The timeline featured by “Red alert,” of a war with China within three years, comes straight from the American military. It is simply a promotion of views advanced by US Air Force General Michael Minihan, who earlier this year forecast an American war with China by 2025.

The supposed cause of such a war advanced by “Red alert” is identical to that put forward by Minihan. The Chinese government would purportedly launch an invasion of Taiwan, compelling US intervention and rapidly spiralling into an all-out war.

“Red alert” tries to present the US, as well as its allies, such as Australia, as engaging in a defensive effort on behalf of “little Taiwan,” as they have supposedly done in defence of “little Ukraine.” This depiction is a fraud on every level.

The US has been carrying out a vast military build-up throughout the Indo-Pacific since it unveiled the “pivot to Asia” in 2011. The Pentagon has outlined an “Air Sea Battle” plan as to how an aggressive US war against China would be waged. Chief US strategists have openly acknowledged that this is motivated by fears of China’s economic rise, and American imperialism’s relative decline.

Taiwan is simply a pretext. The US and its allies have sought to transform it into a flashpoint. Successive US governments, beginning with Obama, have undermined the status quo. Since the 1970s, the international community, including American administrations, de facto acknowledged the Chinese Communist Party as the sole legitimate government of all of China, including Taiwan, located just 160 kilometres from mainland China.

But now, Biden has repeatedly declared that the US would fight a war to defend Taiwanese “independence.” His administration has tripled US forces on the island, while directly providing military aid and expanding diplomatic ties with Taipei. The aim is to provoke a Chinese response, which would serve as the justification for longstanding US war plans.

“Red alert” asserts that such a war would immediately become region-wide. Australia would be involved from the outset and within 72 hours of such a conflict, there would be Chinese attacks on Australian cyber networks and critical infrastructure. The US Pine Gap spy and military coordination base in central Australia would be a target, as would other Australian-US installations.

The series declares that in the event of such a war, as many as 200,000 American troops would descend on Northern Australia. That is, 47,000 less than the entire population of the Northern Territory, meaning the entire region would be transformed into a massive US base.
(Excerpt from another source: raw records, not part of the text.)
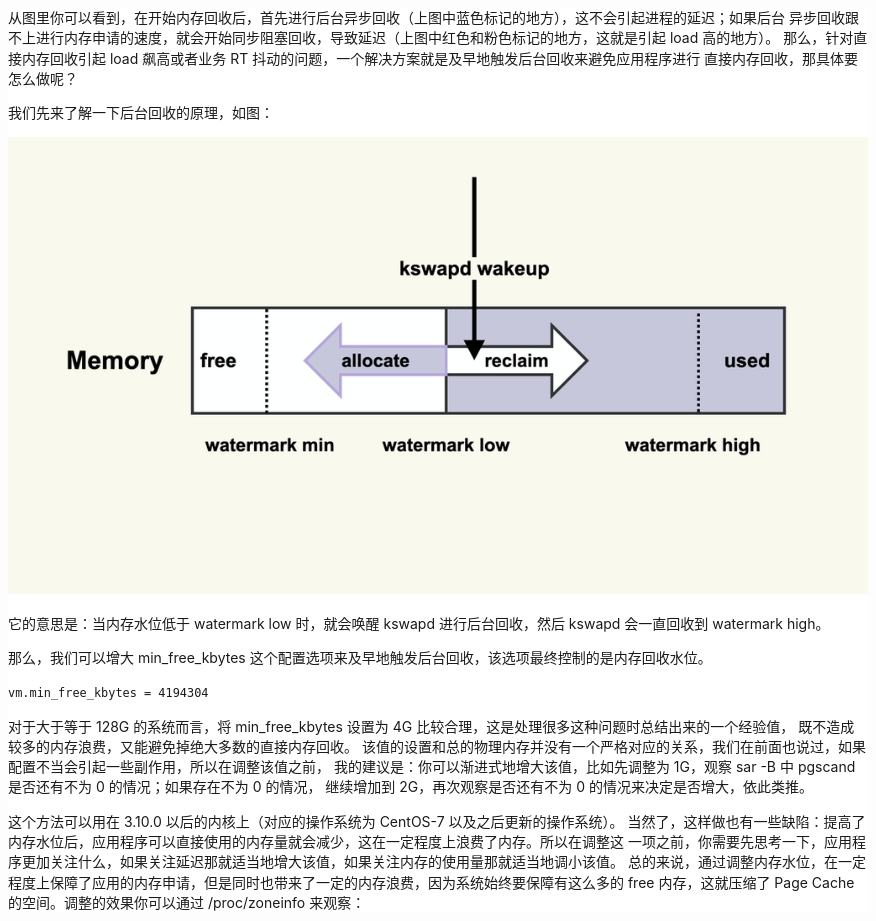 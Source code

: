 



从图里你可以看到，在开始内存回收后，首先进行后台异步回收（上图中蓝色标记的地方），这不会引起进程的延迟；如果后台
异步回收跟不上进行内存申请的速度，就会开始同步阻塞回收，导致延迟（上图中红色和粉色标记的地方，这就是引起 load 高的地方）。
那么，针对直接内存回收引起 load 飙高或者业务 RT 抖动的问题，一个解决方案就是及早地触发后台回收来避免应用程序进行
直接内存回收，那具体要怎么做呢？

我们先来了解一下后台回收的原理，如图：





![backend-recycle.png](images%2Fbackend-recycle.png)





它的意思是：当内存水位低于 watermark low 时，就会唤醒 kswapd 进行后台回收，然后 kswapd 会一直回收到 watermark high。

那么，我们可以增大 min_free_kbytes 这个配置选项来及早地触发后台回收，该选项最终控制的是内存回收水位。

```shell
vm.min_free_kbytes = 4194304
```

对于大于等于 128G 的系统而言，将 min_free_kbytes 设置为 4G 比较合理，这是处理很多这种问题时总结出来的一个经验值，
既不造成较多的内存浪费，又能避免掉绝大多数的直接内存回收。
该值的设置和总的物理内存并没有一个严格对应的关系，我们在前面也说过，如果配置不当会引起一些副作用，所以在调整该值之前，
我的建议是：你可以渐进式地增大该值，比如先调整为 1G，观察 sar -B 中 pgscand 是否还有不为 0 的情况；如果存在不为 0 的情况，
继续增加到 2G，再次观察是否还有不为 0 的情况来决定是否增大，依此类推。

这个方法可以用在 3.10.0 以后的内核上（对应的操作系统为 CentOS-7 以及之后更新的操作系统）。
当然了，这样做也有一些缺陷：提高了内存水位后，应用程序可以直接使用的内存量就会减少，这在一定程度上浪费了内存。所以在调整这
一项之前，你需要先思考一下，应用程序更加关注什么，如果关注延迟那就适当地增大该值，如果关注内存的使用量那就适当地调小该值。
总的来说，通过调整内存水位，在一定程度上保障了应用的内存申请，但是同时也带来了一定的内存浪费，因为系统始终要保障有这么多的
free 内存，这就压缩了 Page Cache 的空间。调整的效果你可以通过 /proc/zoneinfo 来观察：
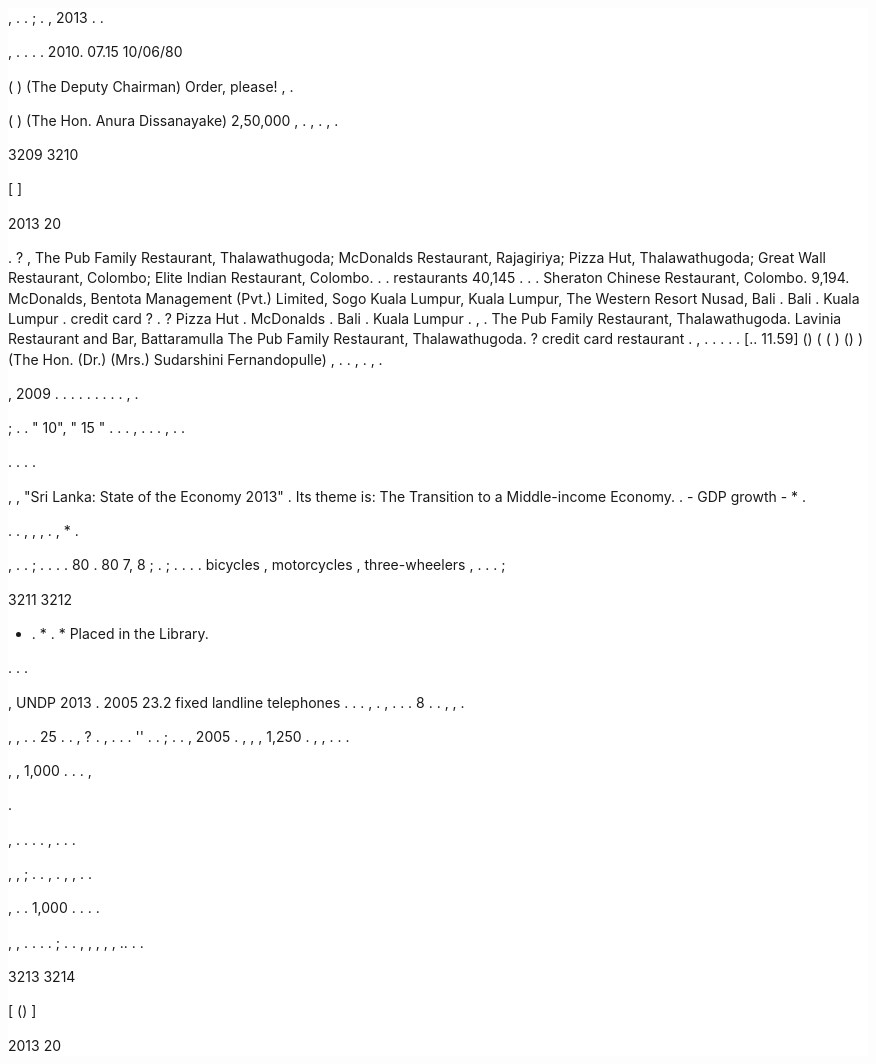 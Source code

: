 , . . ; . , 2013 . .

, . . . . 2010. 07.15 10/06/80

( ) (The Deputy Chairman) Order, please! , .

( ) (The Hon. Anura Dissanayake) 2,50,000 , . , . , .

3209 3210

[ ]

2013 20

. ? , The Pub Family Restaurant, Thalawathugoda; McDonalds Restaurant, Rajagiriya; Pizza Hut, Thalawathugoda; Great Wall Restaurant, Colombo; Elite Indian Restaurant, Colombo. . . restaurants 40,145 . . . Sheraton Chinese Restaurant, Colombo. 9,194. McDonalds, Bentota Management (Pvt.) Limited, Sogo Kuala Lumpur, Kuala Lumpur, The Western Resort Nusad, Bali . Bali . Kuala Lumpur . credit card ? . ? Pizza Hut . McDonalds . Bali . Kuala Lumpur . , . The Pub Family Restaurant, Thalawathugoda. Lavinia Restaurant and Bar, Battaramulla The Pub Family Restaurant, Thalawathugoda. ? credit card restaurant . , . . . . . [.. 11.59] () ( ( ) () ) (The Hon. (Dr.) (Mrs.) Sudarshini Fernandopulle) , . . , . , .

, 2009 . . . . . . . . . , .

; . . " 10", " 15 " . . . , . . . , . .

. . . .

, , "Sri Lanka: State of the Economy 2013" . Its theme is: The Transition to a Middle-income Economy. . - GDP growth - * .

. . , , , . , * .

, . . ; . . . . 80 . 80 7, 8 ; . ; . . . . bicycles , motorcycles , three-wheelers , . . . ;

3211 3212

* . * . * Placed in the Library.

. . .

, UNDP 2013 . 2005 23.2 fixed landline telephones . . . , . , . . . 8 . . , , .

, , . . 25 . . , ? . , . . . '' . . ; . . , 2005 . , , , 1,250 . , , . . .

, , 1,000 . . . ,

.

, . . . . , . . .

, , ; . . , . , , . .

, . . 1,000 . . . .

, , . . . . ; . . , , , , , .. . .

3213 3214

[ () ]

2013 20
“Red alert” links this scenario to a call for the acquisition of major missile systems and other offensive weaponry. This is in line with a rapid build-up already underway, which is being dramatically accelerated by the Labor government. Virtually every week, there is a new announcement of military acquisition, be it sea mines, US HIMARS or naval strike missiles.

Conscious of the historic opposition to war among workers and young people, the document cites the necessity to break the “taboos” of conscription and nuclear weapons.
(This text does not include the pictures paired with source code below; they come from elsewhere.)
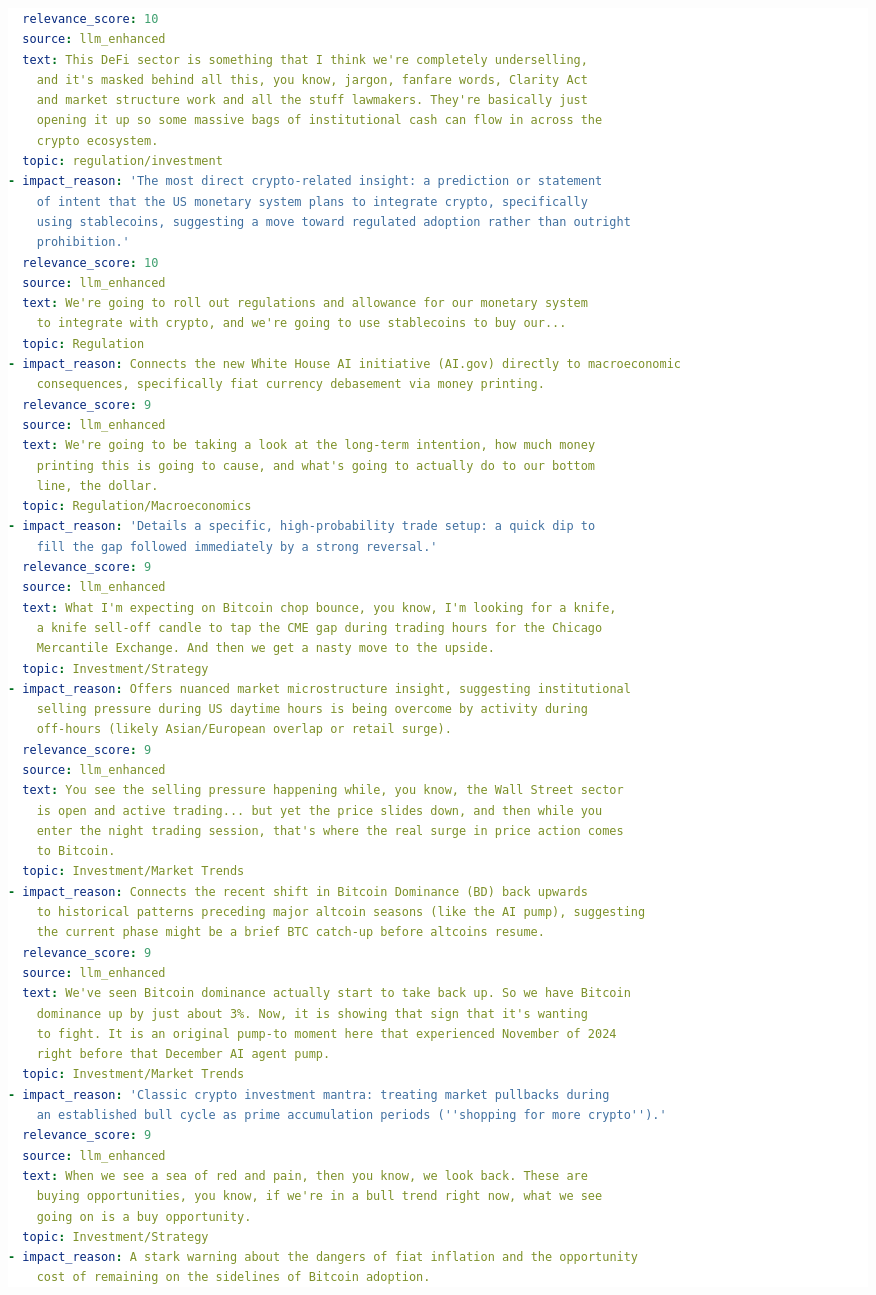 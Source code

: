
 ```yaml
  relevance_score: 10
  source: llm_enhanced
  text: This DeFi sector is something that I think we're completely underselling,
    and it's masked behind all this, you know, jargon, fanfare words, Clarity Act
    and market structure work and all the stuff lawmakers. They're basically just
    opening it up so some massive bags of institutional cash can flow in across the
    crypto ecosystem.
  topic: regulation/investment
- impact_reason: 'The most direct crypto-related insight: a prediction or statement
    of intent that the US monetary system plans to integrate crypto, specifically
    using stablecoins, suggesting a move toward regulated adoption rather than outright
    prohibition.'
  relevance_score: 10
  source: llm_enhanced
  text: We're going to roll out regulations and allowance for our monetary system
    to integrate with crypto, and we're going to use stablecoins to buy our...
  topic: Regulation
- impact_reason: Connects the new White House AI initiative (AI.gov) directly to macroeconomic
    consequences, specifically fiat currency debasement via money printing.
  relevance_score: 9
  source: llm_enhanced
  text: We're going to be taking a look at the long-term intention, how much money
    printing this is going to cause, and what's going to actually do to our bottom
    line, the dollar.
  topic: Regulation/Macroeconomics
- impact_reason: 'Details a specific, high-probability trade setup: a quick dip to
    fill the gap followed immediately by a strong reversal.'
  relevance_score: 9
  source: llm_enhanced
  text: What I'm expecting on Bitcoin chop bounce, you know, I'm looking for a knife,
    a knife sell-off candle to tap the CME gap during trading hours for the Chicago
    Mercantile Exchange. And then we get a nasty move to the upside.
  topic: Investment/Strategy
- impact_reason: Offers nuanced market microstructure insight, suggesting institutional
    selling pressure during US daytime hours is being overcome by activity during
    off-hours (likely Asian/European overlap or retail surge).
  relevance_score: 9
  source: llm_enhanced
  text: You see the selling pressure happening while, you know, the Wall Street sector
    is open and active trading... but yet the price slides down, and then while you
    enter the night trading session, that's where the real surge in price action comes
    to Bitcoin.
  topic: Investment/Market Trends
- impact_reason: Connects the recent shift in Bitcoin Dominance (BD) back upwards
    to historical patterns preceding major altcoin seasons (like the AI pump), suggesting
    the current phase might be a brief BTC catch-up before altcoins resume.
  relevance_score: 9
  source: llm_enhanced
  text: We've seen Bitcoin dominance actually start to take back up. So we have Bitcoin
    dominance up by just about 3%. Now, it is showing that sign that it's wanting
    to fight. It is an original pump-to moment here that experienced November of 2024
    right before that December AI agent pump.
  topic: Investment/Market Trends
- impact_reason: 'Classic crypto investment mantra: treating market pullbacks during
    an established bull cycle as prime accumulation periods (''shopping for more crypto'').'
  relevance_score: 9
  source: llm_enhanced
  text: When we see a sea of red and pain, then you know, we look back. These are
    buying opportunities, you know, if we're in a bull trend right now, what we see
    going on is a buy opportunity.
  topic: Investment/Strategy
- impact_reason: A stark warning about the dangers of fiat inflation and the opportunity
    cost of remaining on the sidelines of Bitcoin adoption.
```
Perhaps the one note of truth in the series is its description of what a major war in the Indo-Pacific would involve. It would be a “whole of nation” effort, essentially requiring the militarisation of the entire society.

Along these lines, the “Red alert” series calls for the introduction of conscription. This would involve not only teenagers and young adults, but potentially anyone required for the war effort in what would be a war economy and the militarisation of society.
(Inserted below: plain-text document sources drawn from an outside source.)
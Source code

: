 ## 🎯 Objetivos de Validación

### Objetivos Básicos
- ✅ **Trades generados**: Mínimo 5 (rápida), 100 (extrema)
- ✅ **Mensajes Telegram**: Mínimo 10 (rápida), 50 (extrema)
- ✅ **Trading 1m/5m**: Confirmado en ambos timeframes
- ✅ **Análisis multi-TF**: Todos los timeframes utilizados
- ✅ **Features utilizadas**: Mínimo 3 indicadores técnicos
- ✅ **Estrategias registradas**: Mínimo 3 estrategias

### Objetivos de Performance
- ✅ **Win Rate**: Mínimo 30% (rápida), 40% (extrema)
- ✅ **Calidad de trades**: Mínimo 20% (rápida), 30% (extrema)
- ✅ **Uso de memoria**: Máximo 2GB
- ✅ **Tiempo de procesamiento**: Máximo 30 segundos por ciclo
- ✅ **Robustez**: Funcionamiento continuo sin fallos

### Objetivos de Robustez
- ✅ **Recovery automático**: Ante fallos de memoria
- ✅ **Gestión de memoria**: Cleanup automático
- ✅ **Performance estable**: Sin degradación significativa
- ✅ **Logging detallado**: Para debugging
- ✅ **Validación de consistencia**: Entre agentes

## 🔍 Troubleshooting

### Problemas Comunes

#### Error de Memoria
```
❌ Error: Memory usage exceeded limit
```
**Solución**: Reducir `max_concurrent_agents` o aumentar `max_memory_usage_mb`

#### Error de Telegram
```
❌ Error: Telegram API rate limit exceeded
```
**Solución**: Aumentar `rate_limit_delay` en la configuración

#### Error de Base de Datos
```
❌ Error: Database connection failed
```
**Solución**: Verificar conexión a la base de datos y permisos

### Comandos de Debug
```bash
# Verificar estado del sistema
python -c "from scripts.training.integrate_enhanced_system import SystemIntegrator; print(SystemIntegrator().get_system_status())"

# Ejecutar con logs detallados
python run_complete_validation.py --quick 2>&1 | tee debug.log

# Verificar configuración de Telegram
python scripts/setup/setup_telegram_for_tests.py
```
The series also advocates the stationing of US nuclear weapons in Northern Australia, on long-range missile systems that could fire them into the Indo-Pacific. As is the case whenever such proposals are made, the “experts” assert that this would serve as a “deterrent.” But they contradict themselves because in the previous parts of the series, the “experts” insisted that war is inevitable. The inescapable conclusion is that they are calling for nuclear war.

“Red alert” serves several purposes. It comes amid a debate within the Australian ruling elite, over Australia’s full alignment with the US war drive against China. A minority wing has voiced concerns over the implications of this. It is not anti-war or anti-imperialist, but fears that war with Australia’s largest trading partner will devastate the economy while provoking mass social and political upheavals.

The dominant sections of the political establishment, however, are all the way with the US. Australia, as a middle-order power, has always functioned under the umbrella of the dominant power of the day to prosecute its own imperialist interests. Australia, moreover, is completely integrated into the US war machine, meaning its participation in a conflict with China would be automatic.

This integration is only deepening. Next week, Labor Prime Minister Albanese will stand alongside President Biden in San Diego, as they announce that Australia will purchase US nuclear-powered submarines. The Labor government has already permitted nuclear-capable American B-52 bombers to “rotate” through northern Australia, meaning American nuclear weapons may already be stationed here.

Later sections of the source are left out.